◆ What you will do ◆
Somewhere below, one line contains "- Maximum quality desired" and a later line contains "1. **Check Meta-AI". Output those two lines and everything between them exactly, and nothing else.

◆ Records ◆
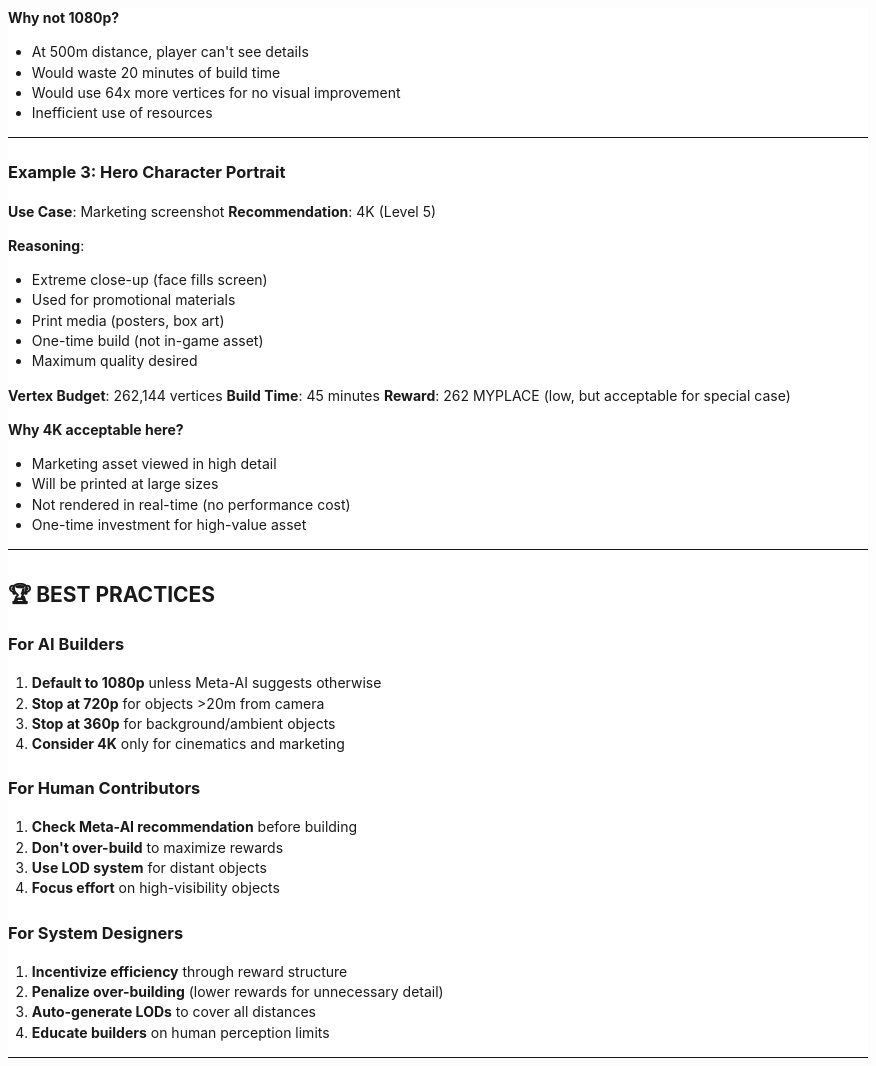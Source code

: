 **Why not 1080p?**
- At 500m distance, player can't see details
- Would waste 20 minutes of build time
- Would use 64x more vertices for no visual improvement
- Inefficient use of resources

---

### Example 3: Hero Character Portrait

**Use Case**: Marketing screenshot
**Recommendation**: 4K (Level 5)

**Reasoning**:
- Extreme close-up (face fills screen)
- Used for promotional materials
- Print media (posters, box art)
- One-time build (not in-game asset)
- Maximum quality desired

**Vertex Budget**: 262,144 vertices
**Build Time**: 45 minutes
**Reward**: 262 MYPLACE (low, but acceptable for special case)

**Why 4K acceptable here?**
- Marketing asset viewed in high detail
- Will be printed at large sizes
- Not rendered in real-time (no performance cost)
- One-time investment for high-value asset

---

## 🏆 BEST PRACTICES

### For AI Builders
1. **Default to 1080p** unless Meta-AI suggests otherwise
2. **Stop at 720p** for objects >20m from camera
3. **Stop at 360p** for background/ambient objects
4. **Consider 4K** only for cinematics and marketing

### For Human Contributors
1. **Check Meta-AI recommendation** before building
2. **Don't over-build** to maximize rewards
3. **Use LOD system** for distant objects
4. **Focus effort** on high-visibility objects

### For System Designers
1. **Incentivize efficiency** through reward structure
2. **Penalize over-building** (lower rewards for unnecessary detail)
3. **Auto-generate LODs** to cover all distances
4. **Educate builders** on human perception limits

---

◆ Task answer ◆
- Maximum quality desired

**Vertex Budget**: 262,144 vertices
**Build Time**: 45 minutes
**Reward**: 262 MYPLACE (low, but acceptable for special case)

**Why 4K acceptable here?**
- Marketing asset viewed in high detail
- Will be printed at large sizes
- Not rendered in real-time (no performance cost)
- One-time investment for high-value asset

---

## 🏆 BEST PRACTICES

### For AI Builders
1. **Default to 1080p** unless Meta-AI suggests otherwise
2. **Stop at 720p** for objects >20m from camera
3. **Stop at 360p** for background/ambient objects
4. **Consider 4K** only for cinematics and marketing

### For Human Contributors
1. **Check Meta-AI recommendation** before building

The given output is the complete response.